I bought tickets to this several months ago, basically as soon as they went on sale at D.C.’s Warner Theatre. I bought them in the middle of a particularly difficult time in my life, but knew that by the time these tickets paid off, that time would be over and it would be summer. I waited and waited and waited.
The day finally came.
The show started with Ben coming on stage solo, and to no one’s surprise — he’s so funny! After dropping the f-bomb about ten times in a single minute, he quickly realized that there was a five-year-old dead center in the front row. He became fixated on this idea and we basically got a bonus stand-up performance as he grappled with it in real-time. It was such a treat.
Then, he invited his guests on stage.
The first guest he brought out that evening was Ryan Gaul, a comedic actor who I had expected to be there after a quick Insta-stalk the morning of the show when Ben tagged him in some D.C. hijinx.
Next was Katie Dippold, who was a writer on Parks and Rec. I knew she would be great based on that line of her resume alone.
Finally, Ben introduced the third and final guest, Drew Tarver, another sharp comedic actor and improviser.
After all the guests were introduced, Ben introduced the guest of the hour to the fellow improvers — the five-year-old in the front row. His storytelling counterparts were horrified, and we got more free comedy surrounding this child. This may have been the most fun part of the evening because it was truly so unexpected (clearly it was for them, as well!)
Then, of course, we had to get a story from the audience. Ben asked, “It’s summer — does anyone have an exciting vacation planned?”, and a man near the front began sharing that he would soon be going on his honeymoon with his new wife, who was with him.
Once again, I think a highlight of this entire night was Ben just talking and being generally hysterical when interacting with the audience. Still, he had a show to do.
Before the show began, Ben did a great bit about how improv is something immediate, meaning you will probably never be able to explain the show again. He gave an example that my boyfriend is still quoting to this day, “And then you’ll have to explain to your friends when you leave, ‘Then, his pet giraffe took a shit on Marlon Brando,’ you can’t explain that. It only exists now.”
I won’t try to explain the show we saw either, but I can say that I had a great time.
I am not a person who laughs easily, but it got many deep belly laughs out of me. I love humor that catches you off-guard because of how ridiculous it is, and that is exactly what this group did — over and over and over again.
While their story did lack some overall direction and arc, I didn’t go for that. I went to see “Ben Schwartz & Friends” to forget about life and work for a little bit, and it did just that.
While his tour dates are extremely limited right now, I can’t recommend the experience enough. If you’ve never been to an improv show, I encourage you to explore it just once to see if you like it.
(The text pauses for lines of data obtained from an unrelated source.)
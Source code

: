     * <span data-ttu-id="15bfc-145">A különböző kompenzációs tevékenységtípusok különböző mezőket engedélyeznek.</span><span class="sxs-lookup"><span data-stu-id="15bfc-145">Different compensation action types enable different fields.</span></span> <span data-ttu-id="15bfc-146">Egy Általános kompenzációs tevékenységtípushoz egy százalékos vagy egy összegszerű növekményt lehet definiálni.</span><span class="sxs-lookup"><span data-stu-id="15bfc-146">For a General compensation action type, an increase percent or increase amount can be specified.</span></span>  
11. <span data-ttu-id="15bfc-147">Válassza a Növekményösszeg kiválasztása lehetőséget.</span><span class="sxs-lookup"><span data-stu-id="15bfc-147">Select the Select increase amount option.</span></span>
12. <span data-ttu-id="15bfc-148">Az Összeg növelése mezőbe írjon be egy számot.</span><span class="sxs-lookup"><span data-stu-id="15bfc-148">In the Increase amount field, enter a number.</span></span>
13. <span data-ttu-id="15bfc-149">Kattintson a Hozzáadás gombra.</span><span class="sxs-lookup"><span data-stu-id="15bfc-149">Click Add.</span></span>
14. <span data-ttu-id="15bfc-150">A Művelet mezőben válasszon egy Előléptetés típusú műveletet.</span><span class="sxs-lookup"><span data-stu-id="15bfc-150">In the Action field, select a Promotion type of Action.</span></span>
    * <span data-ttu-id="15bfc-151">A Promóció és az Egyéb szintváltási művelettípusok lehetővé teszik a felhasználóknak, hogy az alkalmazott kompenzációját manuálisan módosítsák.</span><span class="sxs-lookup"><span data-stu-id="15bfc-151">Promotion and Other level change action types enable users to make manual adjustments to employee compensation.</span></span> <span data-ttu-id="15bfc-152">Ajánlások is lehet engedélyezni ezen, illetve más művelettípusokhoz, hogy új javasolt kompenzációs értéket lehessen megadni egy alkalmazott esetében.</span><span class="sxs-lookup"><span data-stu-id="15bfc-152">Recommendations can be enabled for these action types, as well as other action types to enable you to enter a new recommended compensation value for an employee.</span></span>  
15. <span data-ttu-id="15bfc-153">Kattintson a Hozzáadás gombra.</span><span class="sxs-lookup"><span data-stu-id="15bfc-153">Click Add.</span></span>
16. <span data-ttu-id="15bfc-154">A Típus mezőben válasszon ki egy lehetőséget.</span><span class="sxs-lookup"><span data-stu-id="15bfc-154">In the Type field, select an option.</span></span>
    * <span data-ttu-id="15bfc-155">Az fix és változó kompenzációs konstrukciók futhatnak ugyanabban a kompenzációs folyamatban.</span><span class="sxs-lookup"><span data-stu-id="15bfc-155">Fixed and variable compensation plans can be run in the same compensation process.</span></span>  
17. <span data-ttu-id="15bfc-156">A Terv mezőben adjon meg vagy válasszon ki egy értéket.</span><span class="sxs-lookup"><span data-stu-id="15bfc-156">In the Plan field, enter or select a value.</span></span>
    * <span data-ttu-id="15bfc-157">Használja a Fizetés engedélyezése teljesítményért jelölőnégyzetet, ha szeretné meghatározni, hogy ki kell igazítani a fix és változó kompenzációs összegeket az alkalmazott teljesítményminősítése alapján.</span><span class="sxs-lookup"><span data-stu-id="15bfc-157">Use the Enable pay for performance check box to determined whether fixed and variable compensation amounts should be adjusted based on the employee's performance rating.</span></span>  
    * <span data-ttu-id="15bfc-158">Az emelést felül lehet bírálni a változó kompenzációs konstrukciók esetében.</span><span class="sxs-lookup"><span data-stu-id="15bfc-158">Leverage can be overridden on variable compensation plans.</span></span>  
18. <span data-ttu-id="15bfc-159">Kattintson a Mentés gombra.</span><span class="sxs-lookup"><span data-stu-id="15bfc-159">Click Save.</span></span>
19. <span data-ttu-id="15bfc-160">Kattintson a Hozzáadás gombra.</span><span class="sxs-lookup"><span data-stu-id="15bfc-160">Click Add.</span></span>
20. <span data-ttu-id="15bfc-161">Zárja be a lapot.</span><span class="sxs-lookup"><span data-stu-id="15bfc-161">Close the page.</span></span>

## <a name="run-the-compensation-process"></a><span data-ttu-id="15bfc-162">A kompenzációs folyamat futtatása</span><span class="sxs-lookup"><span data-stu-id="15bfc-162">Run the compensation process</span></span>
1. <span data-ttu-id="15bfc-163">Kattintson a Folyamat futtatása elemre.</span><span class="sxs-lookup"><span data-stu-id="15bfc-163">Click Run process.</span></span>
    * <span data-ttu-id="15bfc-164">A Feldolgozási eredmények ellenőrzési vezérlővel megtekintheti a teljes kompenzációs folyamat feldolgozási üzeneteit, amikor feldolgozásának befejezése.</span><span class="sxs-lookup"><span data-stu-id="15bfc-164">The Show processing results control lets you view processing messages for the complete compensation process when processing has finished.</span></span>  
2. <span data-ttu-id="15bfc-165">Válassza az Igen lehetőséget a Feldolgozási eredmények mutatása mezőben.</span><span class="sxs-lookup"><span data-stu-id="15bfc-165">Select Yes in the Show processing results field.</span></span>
If nothing is coming to your area and you want to give the art form a go, you can watch Middleditch and Schwartz on Netflix or binge Whose Line is it Anyway? on HBO Max, something I’m currently working my way through.
There will always be a place in the world for high art, but there is not always enough room for things like improv. Instead of watching a movie, try to take in a night at the theatre. If you choose wisely, it’s not as daunting as people may think it is.